Bitcoin suffered a second consecutive sharp decline in the early hours of Friday, March 9, dipping below the $9,000 mark for the first time in nearly a month. The currency had previously crashed below $10,000 mark on news of irregularities in trading on some API enabled Binance accounts. As of 1:28 AM EST, bitcoin was trading at $8,566, a slight rebound from its 24-hour low of $8,250.
Further driving the downward momentum of bitcoin earlier in the week was increased regulatory pressure out of Asia and North America. The SEC announced on Wednesday exchanges trading in digital assets deemed as securities would be required to register with the agency, although they noted that not all cryptocurrencies are considered securities, noting that bitcoin would be among the least likely to be considered as such.

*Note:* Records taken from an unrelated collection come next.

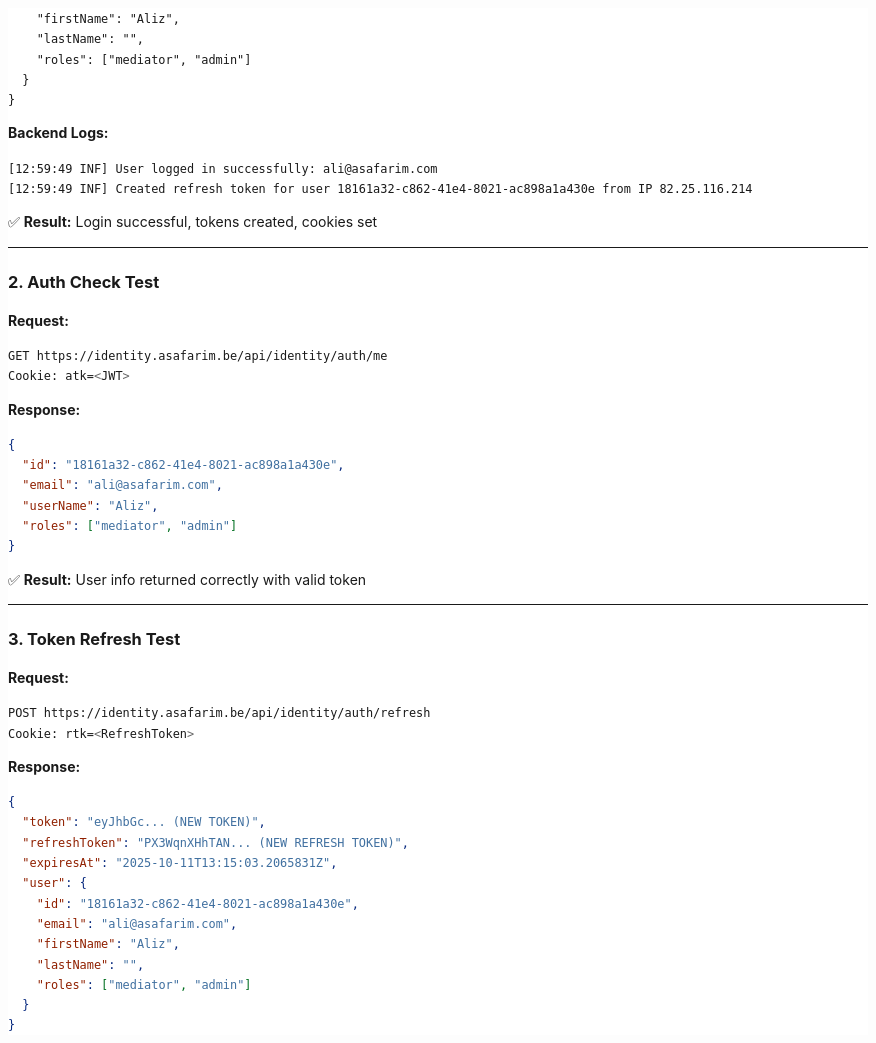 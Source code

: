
 ```
    "firstName": "Aliz",
    "lastName": "",
    "roles": ["mediator", "admin"]
  }
}
```

**Backend Logs:**
```
[12:59:49 INF] User logged in successfully: ali@asafarim.com
[12:59:49 INF] Created refresh token for user 18161a32-c862-41e4-8021-ac898a1a430e from IP 82.25.116.214
```

✅ **Result:** Login successful, tokens created, cookies set

---

### 2. Auth Check Test

**Request:**
```bash
GET https://identity.asafarim.be/api/identity/auth/me
Cookie: atk=<JWT>
```

**Response:**
```json
{
  "id": "18161a32-c862-41e4-8021-ac898a1a430e",
  "email": "ali@asafarim.com",
  "userName": "Aliz",
  "roles": ["mediator", "admin"]
}
```

✅ **Result:** User info returned correctly with valid token

---

### 3. Token Refresh Test

**Request:**
```bash
POST https://identity.asafarim.be/api/identity/auth/refresh
Cookie: rtk=<RefreshToken>
```

**Response:**
```json
{
  "token": "eyJhbGc... (NEW TOKEN)",
  "refreshToken": "PX3WqnXHhTAN... (NEW REFRESH TOKEN)",
  "expiresAt": "2025-10-11T13:15:03.2065831Z",
  "user": {
    "id": "18161a32-c862-41e4-8021-ac898a1a430e",
    "email": "ali@asafarim.com",
    "firstName": "Aliz",
    "lastName": "",
    "roles": ["mediator", "admin"]
  }
}
```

Japanese regulators also clamped down this week, ordering two exchanges to halt trading following a hack that saw the theft of hundreds of millions of dollars in cryptocurrencies. The Financial Services Agency ordered the two exchanges, FSHO and Bit Station, to suspend trading for one month. The agency cited insufficient training of employees as well as employee theft among the reasons for the order.
The issue of regulation has been a hot topic in recent months, with some public and private entities recommending or investigating at least partial self-regulation of the industry. Other countries, like South Korea, have taken a tone of normalization rather than regulation. European entities, meanwhile, have tended more toward full financial regulation of cryptocurrencies.